A Peloton solves several of these problems simultaneously. Indoor cycling is low-impact — it loads the quadriceps and cardiovascular system without the pavement shock of outdoor riding or the knee-extension loading of the leg press. The structured class format removes the decision fatigue of designing a daily workout. And given that I already know I respond to cycling — I previously reached 90kg through sustained daily riding — the modality is not a guess.
It is also, I should note, an expensive solution to a problem that could theoretically be solved by adjusting gym programming. I am thinking about it. The data will inform the decision.
The Honest Accounting
One bottle of wine in twelve days. One social afternoon that went exactly as social afternoons do. The scale went up one kilogram; the visceral fat went back to where it was; the blood pressure spiked. All of that is real and all of it is recorded here, because that is what this experiment is for.
What is also true: the fasting window is closed today, hydration is a priority, and tomorrow morning’s numbers will be more instructive than this morning’s. The CPAP worked perfectly despite every reason it might not have. And twelve days in, the overall direction — weight, sleep quality, cardiovascular fitness — remains where it should be.

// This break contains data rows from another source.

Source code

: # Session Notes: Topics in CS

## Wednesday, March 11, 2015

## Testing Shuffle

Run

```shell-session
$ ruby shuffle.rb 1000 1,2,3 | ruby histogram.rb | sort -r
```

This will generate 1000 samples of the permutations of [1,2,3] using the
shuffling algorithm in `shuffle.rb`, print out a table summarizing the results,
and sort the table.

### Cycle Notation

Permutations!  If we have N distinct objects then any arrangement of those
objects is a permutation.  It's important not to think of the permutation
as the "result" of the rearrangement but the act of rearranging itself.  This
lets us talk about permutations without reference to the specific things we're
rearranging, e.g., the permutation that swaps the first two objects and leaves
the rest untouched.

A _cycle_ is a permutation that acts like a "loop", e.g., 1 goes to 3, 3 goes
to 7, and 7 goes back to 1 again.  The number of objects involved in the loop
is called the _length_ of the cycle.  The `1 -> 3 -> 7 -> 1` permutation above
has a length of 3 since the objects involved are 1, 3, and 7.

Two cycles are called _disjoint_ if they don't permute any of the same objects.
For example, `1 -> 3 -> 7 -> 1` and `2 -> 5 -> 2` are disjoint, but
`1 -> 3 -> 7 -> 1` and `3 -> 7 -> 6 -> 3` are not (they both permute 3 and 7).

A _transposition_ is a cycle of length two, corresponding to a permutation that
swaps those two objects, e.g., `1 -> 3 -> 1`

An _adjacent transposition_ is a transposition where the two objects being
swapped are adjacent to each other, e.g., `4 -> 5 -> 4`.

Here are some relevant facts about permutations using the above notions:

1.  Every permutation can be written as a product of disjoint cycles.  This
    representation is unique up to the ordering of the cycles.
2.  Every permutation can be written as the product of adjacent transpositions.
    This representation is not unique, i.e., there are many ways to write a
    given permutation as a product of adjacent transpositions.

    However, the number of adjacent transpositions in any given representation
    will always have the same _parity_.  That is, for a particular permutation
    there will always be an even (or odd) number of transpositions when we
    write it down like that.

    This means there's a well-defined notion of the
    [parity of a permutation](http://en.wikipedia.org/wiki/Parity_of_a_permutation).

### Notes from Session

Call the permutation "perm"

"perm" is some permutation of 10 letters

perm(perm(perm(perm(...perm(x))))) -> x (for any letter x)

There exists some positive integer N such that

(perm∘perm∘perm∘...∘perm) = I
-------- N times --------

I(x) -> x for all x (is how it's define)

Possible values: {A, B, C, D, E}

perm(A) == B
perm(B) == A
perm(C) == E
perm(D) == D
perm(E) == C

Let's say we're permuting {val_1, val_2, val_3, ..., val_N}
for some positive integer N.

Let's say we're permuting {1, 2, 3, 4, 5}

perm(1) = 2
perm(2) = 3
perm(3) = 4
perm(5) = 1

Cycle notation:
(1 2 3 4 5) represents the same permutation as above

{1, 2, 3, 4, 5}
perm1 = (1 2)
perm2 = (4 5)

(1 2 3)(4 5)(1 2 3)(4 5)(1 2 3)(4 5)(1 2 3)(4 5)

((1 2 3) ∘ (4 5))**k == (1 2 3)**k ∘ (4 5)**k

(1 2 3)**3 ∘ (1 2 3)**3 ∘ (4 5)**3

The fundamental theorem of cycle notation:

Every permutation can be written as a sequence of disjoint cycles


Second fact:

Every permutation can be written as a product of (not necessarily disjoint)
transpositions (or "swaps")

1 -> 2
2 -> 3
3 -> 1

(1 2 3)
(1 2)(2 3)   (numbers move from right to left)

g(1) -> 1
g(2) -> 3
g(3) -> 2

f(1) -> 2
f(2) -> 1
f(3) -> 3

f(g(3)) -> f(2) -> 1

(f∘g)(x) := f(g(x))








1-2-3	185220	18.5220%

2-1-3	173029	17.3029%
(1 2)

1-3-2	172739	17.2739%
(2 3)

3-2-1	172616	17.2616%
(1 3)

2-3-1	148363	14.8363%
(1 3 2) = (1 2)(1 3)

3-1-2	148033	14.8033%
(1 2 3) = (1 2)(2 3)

One Saturday does not undo eleven days. It just adds an honest entry to the log.
Day 12 Summary
| Metric | Value | Source |
|---|---|---|
| Weight | 100.90 kg | Eufy |
| Body fat % | 30.7% | Eufy |
| Visceral fat | 16 | Eufy |
| Lean body mass | 70.00 kg | Eufy |
| Blood pressure | 134/94 — 60 bpm | Manual |
| CPAP score | 100 / 100 | ResMed |
| CPAP usage | 7h 25m | ResMed |
| Events/hr | 2.9 | ResMed |
| Fitbit sleep | 8h 19m / Score 87 | Fitbit |
| Hume Recovery | 8 | Hume Band |
| Hume Strain | 27 | Hume Band |
| Exercise | Rest day | — |
| Alcohol | One bottle of red wine | Honest |
Twelve days. One kilogram up. Blood pressure noted. CPAP: perfect score anyway.
The data does not have feelings about your Saturday. That is, in its way, a comfort.